Start of TASK MATERIAL

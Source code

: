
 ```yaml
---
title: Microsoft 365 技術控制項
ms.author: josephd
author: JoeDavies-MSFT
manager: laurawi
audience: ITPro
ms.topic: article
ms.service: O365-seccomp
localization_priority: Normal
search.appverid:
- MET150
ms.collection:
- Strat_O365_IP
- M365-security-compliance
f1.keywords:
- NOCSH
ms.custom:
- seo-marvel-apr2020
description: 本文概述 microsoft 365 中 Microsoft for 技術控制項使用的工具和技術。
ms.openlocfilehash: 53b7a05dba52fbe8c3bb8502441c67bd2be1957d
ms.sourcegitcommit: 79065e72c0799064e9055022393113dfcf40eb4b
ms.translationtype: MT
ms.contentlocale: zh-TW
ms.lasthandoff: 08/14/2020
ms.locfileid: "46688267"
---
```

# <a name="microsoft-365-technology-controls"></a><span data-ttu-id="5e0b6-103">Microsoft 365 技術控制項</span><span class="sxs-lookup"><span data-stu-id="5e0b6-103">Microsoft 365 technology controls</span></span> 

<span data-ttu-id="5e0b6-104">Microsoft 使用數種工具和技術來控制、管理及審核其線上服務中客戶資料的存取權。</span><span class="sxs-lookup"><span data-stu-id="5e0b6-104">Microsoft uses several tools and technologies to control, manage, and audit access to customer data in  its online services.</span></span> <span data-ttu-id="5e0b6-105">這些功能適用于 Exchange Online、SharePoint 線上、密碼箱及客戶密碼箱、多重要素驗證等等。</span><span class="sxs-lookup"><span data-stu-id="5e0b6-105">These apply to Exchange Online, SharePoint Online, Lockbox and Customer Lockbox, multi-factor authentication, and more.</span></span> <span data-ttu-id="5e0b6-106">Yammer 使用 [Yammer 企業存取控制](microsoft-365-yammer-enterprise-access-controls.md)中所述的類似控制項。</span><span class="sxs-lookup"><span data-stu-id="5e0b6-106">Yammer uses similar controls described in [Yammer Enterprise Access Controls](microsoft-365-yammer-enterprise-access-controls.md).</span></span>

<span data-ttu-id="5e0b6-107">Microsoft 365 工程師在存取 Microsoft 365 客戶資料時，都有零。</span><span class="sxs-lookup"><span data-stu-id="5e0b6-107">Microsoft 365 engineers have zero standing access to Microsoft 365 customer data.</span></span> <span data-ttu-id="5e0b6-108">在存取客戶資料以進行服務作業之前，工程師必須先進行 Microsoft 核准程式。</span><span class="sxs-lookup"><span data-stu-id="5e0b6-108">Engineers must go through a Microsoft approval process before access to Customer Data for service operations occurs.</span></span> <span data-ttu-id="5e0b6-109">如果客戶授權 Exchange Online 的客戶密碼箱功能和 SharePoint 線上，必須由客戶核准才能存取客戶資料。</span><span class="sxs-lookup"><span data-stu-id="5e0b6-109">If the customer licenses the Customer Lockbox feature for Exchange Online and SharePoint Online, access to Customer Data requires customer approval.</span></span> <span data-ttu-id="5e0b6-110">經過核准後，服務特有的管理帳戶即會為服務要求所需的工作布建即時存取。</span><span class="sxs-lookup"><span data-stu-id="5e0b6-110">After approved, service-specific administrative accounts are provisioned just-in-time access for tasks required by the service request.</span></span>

End of TASK MATERIAL

All of the data above should be reproduced exactly.

### ANSWER SPACE
Source code

:
 ```yaml
---
title: Microsoft 365 技術控制項
ms.author: josephd
author: JoeDavies-MSFT
manager: laurawi
audience: ITPro
ms.topic: article
ms.service: O365-seccomp
localization_priority: Normal
search.appverid:
- MET150
ms.collection:
- Strat_O365_IP
- M365-security-compliance
f1.keywords:
- NOCSH
ms.custom:
- seo-marvel-apr2020
description: 本文概述 microsoft 365 中 Microsoft for 技術控制項使用的工具和技術。
ms.openlocfilehash: 53b7a05dba52fbe8c3bb8502441c67bd2be1957d
ms.sourcegitcommit: 79065e72c0799064e9055022393113dfcf40eb4b
ms.translationtype: MT
ms.contentlocale: zh-TW
ms.lasthandoff: 08/14/2020
ms.locfileid: "46688267"
---
```

# <a name="microsoft-365-technology-controls"></a><span data-ttu-id="5e0b6-103">Microsoft 365 技術控制項</span><span class="sxs-lookup"><span data-stu-id="5e0b6-103">Microsoft 365 technology controls</span></span> 

<span data-ttu-id="5e0b6-104">Microsoft 使用數種工具和技術來控制、管理及審核其線上服務中客戶資料的存取權。</span><span class="sxs-lookup"><span data-stu-id="5e0b6-104">Microsoft uses several tools and technologies to control, manage, and audit access to customer data in  its online services.</span></span> <span data-ttu-id="5e0b6-105">這些功能適用于 Exchange Online、SharePoint 線上、密碼箱及客戶密碼箱、多重要素驗證等等。</span><span class="sxs-lookup"><span data-stu-id="5e0b6-105">These apply to Exchange Online, SharePoint Online, Lockbox and Customer Lockbox, multi-factor authentication, and more.</span></span> <span data-ttu-id="5e0b6-106">Yammer 使用 [Yammer 企業存取控制](microsoft-365-yammer-enterprise-access-controls.md)中所述的類似控制項。</span><span class="sxs-lookup"><span data-stu-id="5e0b6-106">Yammer uses similar controls described in [Yammer Enterprise Access Controls](microsoft-365-yammer-enterprise-access-controls.md).</span></span>

<span data-ttu-id="5e0b6-107">Microsoft 365 工程師在存取 Microsoft 365 客戶資料時，都有零。</span><span class="sxs-lookup"><span data-stu-id="5e0b6-107">Microsoft 365 engineers have zero standing access to Microsoft 365 customer data.</span></span> <span data-ttu-id="5e0b6-108">在存取客戶資料以進行服務作業之前，工程師必須先進行 Microsoft 核准程式。</span><span class="sxs-lookup"><span data-stu-id="5e0b6-108">Engineers must go through a Microsoft approval process before access to Customer Data for service operations occurs.</span></span> <span data-ttu-id="5e0b6-109">如果客戶授權 Exchange Online 的客戶密碼箱功能和 SharePoint 線上，必須由客戶核准才能存取客戶資料。</span><span class="sxs-lookup"><span data-stu-id="5e0b6-109">If the customer licenses the Customer Lockbox feature for Exchange Online and SharePoint Online, access to Customer Data requires customer approval.</span></span> <span data-ttu-id="5e0b6-110">經過核准後，服務特有的管理帳戶即會為服務要求所需的工作布建即時存取。</span><span class="sxs-lookup"><span data-stu-id="5e0b6-110">After approved, service-specific administrative accounts are provisioned just-in-time access for tasks required by the service request.</span></span>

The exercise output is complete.